Me han preguntado bastantes veces por qué lo hago y no creo haber dado nunca la respuesta verdadera. Que si me divierto, que si aprendo, que si experimento, que si es lo único que me sale bien aparte del cerdo a la indonesia, que si es barato, que si mientras escribo no me dedico a hacer el mal, que si no sé hacer otra cosa… Todas estas respuestas tienen algo de verdad, pero tienen bastante más de mentira. Yo escribo para pensar.

Ojo, no escribo sobre lo que pienso, porque normalmente no pienso, funciono con piloto automático: escribo para pensar. Quizá fuera más productivo reemplazar la escritura por la conversación con personas inteligentes, pero por esas raras vicisitudes de la existencia no suelo tener cerca a quienes me encienden las neuronas como un árbol de navidad. Además, la conversación es material fungible mientras que lo escrito es perdurable y, por tanto, repensable.

Hay gente que se percibe como un todo más o menos coherente, pero yo sólo me veo como una sucesión de mí mísmos bastante desconocidos y desconcertantes. Por eso necesito tanto de la escritura, para saber quién soy y para saber quién he sido. Incluso me viene bien para saber quién voy a ser cuando aprenda a repetir lo que he escrito que creo que debo pensar.

Un amigo, que entre otras desgracias padece el castigo de acordarse sólo de lo irrelevante, tiene la fea costumbre de recordarme que hace trece años dije eso o aquello, como si yo supiese quién fui hace trece años o hace siete horas. O como si me importara. A mí sólo me importa lo que he escrito porque ahí sí que hay pruebas de que pensé un rato y por tanto fui durante ese tiempo algo más que un primate o un mero semoviente. Lo malo es que luego me leo y no me caigo mal. Que me parece, o sea, que cuando intento dar alguna coherencia a este tonto devenir de lo cotidiano resulto más interesante que como simple ser vivo. Es algo que me jode bastante, porque siempre he querido que me quieran por mi cuerpo y no por mi encanto.

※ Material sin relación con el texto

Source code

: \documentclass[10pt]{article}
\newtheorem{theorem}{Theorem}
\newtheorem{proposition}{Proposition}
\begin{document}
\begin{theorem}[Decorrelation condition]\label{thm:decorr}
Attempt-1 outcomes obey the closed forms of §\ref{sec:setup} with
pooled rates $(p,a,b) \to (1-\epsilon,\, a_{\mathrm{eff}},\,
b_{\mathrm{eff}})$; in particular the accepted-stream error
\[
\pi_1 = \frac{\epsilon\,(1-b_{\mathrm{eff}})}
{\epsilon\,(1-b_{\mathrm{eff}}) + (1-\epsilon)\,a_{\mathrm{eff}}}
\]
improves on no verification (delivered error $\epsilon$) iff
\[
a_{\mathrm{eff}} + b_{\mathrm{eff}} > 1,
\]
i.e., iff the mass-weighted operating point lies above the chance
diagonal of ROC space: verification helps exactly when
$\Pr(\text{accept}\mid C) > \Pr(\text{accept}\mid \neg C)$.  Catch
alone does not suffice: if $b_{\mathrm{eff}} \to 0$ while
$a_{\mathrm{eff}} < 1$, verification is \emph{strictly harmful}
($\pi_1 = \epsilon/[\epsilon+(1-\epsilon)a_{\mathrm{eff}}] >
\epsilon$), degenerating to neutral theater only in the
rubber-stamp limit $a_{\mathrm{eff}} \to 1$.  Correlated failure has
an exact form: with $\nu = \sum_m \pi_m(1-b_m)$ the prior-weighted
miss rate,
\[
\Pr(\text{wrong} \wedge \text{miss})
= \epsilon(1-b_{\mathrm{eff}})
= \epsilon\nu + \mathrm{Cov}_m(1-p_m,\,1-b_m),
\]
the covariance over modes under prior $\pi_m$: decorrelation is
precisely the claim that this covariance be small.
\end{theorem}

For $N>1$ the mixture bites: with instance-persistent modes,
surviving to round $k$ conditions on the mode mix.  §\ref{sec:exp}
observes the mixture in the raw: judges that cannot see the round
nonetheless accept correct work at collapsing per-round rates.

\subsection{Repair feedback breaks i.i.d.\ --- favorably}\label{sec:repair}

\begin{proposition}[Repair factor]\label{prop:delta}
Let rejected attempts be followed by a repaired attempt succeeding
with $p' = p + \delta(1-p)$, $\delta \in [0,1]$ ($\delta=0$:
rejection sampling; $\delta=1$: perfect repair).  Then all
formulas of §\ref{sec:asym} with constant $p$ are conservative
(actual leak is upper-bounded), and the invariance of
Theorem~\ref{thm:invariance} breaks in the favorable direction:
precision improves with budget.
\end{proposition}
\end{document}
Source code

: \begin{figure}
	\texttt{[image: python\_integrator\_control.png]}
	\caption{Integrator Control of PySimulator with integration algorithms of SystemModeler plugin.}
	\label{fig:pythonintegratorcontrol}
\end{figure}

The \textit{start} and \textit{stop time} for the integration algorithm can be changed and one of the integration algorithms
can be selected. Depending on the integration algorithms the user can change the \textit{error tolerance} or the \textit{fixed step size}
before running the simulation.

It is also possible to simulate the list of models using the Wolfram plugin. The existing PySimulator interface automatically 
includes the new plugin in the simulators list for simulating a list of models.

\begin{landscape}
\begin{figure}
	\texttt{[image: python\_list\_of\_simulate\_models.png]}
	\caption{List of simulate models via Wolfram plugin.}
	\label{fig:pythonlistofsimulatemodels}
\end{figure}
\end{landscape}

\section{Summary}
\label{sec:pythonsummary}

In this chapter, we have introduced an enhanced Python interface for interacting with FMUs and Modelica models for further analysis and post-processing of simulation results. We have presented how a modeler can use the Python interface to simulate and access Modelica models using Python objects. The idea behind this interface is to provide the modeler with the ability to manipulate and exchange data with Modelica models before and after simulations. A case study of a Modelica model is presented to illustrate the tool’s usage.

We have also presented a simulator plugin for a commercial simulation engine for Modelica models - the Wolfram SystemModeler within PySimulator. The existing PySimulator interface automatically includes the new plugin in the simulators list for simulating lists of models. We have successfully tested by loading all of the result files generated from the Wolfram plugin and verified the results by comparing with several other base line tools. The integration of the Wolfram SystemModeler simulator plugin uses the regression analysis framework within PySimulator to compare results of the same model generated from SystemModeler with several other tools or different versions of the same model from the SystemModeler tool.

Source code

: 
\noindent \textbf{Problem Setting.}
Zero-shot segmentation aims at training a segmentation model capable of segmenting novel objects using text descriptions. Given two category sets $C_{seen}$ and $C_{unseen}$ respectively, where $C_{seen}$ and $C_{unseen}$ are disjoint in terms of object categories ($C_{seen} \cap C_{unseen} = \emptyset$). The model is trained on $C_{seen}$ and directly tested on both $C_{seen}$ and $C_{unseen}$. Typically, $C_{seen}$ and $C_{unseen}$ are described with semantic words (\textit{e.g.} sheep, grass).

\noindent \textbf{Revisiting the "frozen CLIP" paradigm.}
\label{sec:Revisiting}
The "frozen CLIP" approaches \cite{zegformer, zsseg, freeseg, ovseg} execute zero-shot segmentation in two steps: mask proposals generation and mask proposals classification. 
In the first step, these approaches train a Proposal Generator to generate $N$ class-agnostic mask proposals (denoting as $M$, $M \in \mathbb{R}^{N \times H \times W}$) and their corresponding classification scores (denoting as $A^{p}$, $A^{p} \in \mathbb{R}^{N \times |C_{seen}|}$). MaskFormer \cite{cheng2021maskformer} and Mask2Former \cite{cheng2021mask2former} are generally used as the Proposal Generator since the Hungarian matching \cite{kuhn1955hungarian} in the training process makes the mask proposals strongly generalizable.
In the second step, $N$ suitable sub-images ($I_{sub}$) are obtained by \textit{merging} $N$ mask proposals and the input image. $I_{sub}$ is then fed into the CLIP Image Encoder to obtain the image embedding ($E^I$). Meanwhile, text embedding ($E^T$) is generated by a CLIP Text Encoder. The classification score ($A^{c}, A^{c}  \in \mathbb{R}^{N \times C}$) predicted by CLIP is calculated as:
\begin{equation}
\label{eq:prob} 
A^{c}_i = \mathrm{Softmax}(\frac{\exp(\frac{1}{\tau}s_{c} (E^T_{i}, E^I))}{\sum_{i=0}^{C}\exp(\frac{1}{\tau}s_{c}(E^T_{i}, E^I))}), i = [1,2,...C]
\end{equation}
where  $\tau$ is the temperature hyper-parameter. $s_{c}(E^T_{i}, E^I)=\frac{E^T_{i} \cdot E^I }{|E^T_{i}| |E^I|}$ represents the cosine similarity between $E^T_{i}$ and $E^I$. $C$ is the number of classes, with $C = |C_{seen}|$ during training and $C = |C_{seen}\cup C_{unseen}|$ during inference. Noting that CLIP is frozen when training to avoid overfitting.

En fin, que al final va a acabar resultando que “necesito escribir”, que es justo la respuesta que más me repugna de todas las que he venido leyendo en mi vida y que si lo llego a saber no empiezo esta carta porque quedaba mucho más elegante y artístico decir que escribo sólo para divertirme, lo que al fin y al cabo es una grandísima verdad.

¿Y tú, por qué escribes?

No se cansa de saludarle
Perroantonio

PS. ¿A ver si todo esto no va a ser sino una versión revenida del famoso “conócete a ti mismo” de los griegos: escríbete a ti mismo?

* * *

Berlín, 19 de junio de 2014

Camarada Perroantonio:

Me preguntas a bocajarro y a bocajarro te respondo. Escribo para entender el mundo. Antes de explicarte nada, debo matizar: no siempre. Escribo muchas veces por inercia (son muchos años dándole a la tecla), para pasar el rato o por obligación, pero en general se debe a la necesidad que tengo de explicarme lo que pasa a mi alrededor.

Mis primeros escritos, unos cuentos cuyos protagonistas eran niños que terminaban en una isla desierta, los pergeñé por imitación. Más adelante abusé de la alegoría y escribí relatos que narraban, con modificaciones muy evidentes, sucesos que me habían ocurrido y que me angustiaban. Necesitaba expresarlos de alguna forma y yo sólo sabía tirar de bolígrafo. Algo más tarde escribí para romper mi soledad y mi aislamiento. La escritura fue la sustituta de la conversación que me estaba vetada por la lejanía.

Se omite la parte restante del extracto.